## WHAT TO PRODUCE:
For this exercise, reproduce the entries below exactly, but only from the line containing "importancia a nivel" through the line containing "Este listado fue", both included.

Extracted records
________

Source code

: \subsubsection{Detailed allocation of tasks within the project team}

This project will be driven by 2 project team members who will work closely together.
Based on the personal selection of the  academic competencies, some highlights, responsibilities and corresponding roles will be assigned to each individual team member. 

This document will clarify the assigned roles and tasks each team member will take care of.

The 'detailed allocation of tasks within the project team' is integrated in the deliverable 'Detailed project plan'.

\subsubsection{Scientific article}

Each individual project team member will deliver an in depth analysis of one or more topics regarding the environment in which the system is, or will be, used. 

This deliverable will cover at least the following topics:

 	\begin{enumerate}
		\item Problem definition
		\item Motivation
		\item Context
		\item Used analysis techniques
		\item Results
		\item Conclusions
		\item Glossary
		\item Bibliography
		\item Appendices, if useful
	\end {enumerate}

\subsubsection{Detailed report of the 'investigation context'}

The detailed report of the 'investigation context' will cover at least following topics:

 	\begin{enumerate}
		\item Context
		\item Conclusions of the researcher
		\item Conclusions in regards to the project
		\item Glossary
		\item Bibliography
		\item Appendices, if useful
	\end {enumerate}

________

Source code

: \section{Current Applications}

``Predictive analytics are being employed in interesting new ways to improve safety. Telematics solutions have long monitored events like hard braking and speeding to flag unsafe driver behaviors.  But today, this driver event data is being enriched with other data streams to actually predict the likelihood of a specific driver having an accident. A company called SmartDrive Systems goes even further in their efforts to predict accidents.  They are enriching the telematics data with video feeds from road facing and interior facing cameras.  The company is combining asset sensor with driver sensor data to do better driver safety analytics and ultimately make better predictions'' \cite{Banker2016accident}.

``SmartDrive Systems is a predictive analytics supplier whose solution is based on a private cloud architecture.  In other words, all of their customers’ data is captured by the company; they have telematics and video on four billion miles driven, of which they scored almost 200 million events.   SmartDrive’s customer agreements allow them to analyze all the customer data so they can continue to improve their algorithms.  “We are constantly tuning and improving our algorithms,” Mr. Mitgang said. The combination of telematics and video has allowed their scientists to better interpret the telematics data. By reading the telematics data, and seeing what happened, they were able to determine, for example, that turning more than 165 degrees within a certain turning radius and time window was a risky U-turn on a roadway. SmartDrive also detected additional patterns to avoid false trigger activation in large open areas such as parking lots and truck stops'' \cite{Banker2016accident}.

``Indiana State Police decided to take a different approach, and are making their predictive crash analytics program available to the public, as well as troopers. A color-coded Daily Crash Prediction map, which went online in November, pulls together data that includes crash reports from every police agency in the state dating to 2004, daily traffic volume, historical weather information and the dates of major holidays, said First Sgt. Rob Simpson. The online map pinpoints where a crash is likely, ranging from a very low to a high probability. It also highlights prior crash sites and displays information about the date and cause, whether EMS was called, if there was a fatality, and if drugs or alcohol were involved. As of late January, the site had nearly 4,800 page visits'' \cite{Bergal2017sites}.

________

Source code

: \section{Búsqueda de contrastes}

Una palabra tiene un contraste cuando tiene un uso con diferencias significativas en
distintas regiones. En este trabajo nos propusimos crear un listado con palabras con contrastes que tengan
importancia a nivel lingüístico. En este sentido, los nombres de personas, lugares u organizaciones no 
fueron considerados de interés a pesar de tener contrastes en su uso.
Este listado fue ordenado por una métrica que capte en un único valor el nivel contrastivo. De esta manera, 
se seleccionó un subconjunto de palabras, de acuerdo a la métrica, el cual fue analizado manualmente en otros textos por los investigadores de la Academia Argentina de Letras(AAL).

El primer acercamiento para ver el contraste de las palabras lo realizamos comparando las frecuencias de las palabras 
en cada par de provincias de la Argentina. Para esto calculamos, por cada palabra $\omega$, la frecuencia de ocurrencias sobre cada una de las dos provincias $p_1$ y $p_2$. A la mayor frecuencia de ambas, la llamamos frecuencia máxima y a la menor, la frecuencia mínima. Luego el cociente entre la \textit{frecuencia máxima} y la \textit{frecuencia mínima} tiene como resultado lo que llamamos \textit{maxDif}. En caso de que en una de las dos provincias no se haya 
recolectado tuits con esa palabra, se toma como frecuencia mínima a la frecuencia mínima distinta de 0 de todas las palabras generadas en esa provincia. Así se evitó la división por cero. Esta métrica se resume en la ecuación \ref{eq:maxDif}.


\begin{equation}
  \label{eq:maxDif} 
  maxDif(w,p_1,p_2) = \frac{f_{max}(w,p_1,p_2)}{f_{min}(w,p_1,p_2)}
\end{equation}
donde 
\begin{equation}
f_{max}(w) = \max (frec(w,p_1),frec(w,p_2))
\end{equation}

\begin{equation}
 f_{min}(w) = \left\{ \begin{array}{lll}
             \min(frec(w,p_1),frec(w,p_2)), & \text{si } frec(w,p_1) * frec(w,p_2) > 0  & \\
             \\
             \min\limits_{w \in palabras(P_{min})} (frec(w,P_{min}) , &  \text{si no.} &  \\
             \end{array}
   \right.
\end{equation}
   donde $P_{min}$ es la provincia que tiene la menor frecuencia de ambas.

________

## SOLUTION TO THIS TASK:
importancia a nivel lingüístico. En este sentido, los nombres de personas, lugares u organizaciones no 
fueron considerados de interés a pesar de tener contrastes en su uso.
Este listado fue ordenado por una métrica que capte en un único valor el nivel contrastivo. De esta manera, 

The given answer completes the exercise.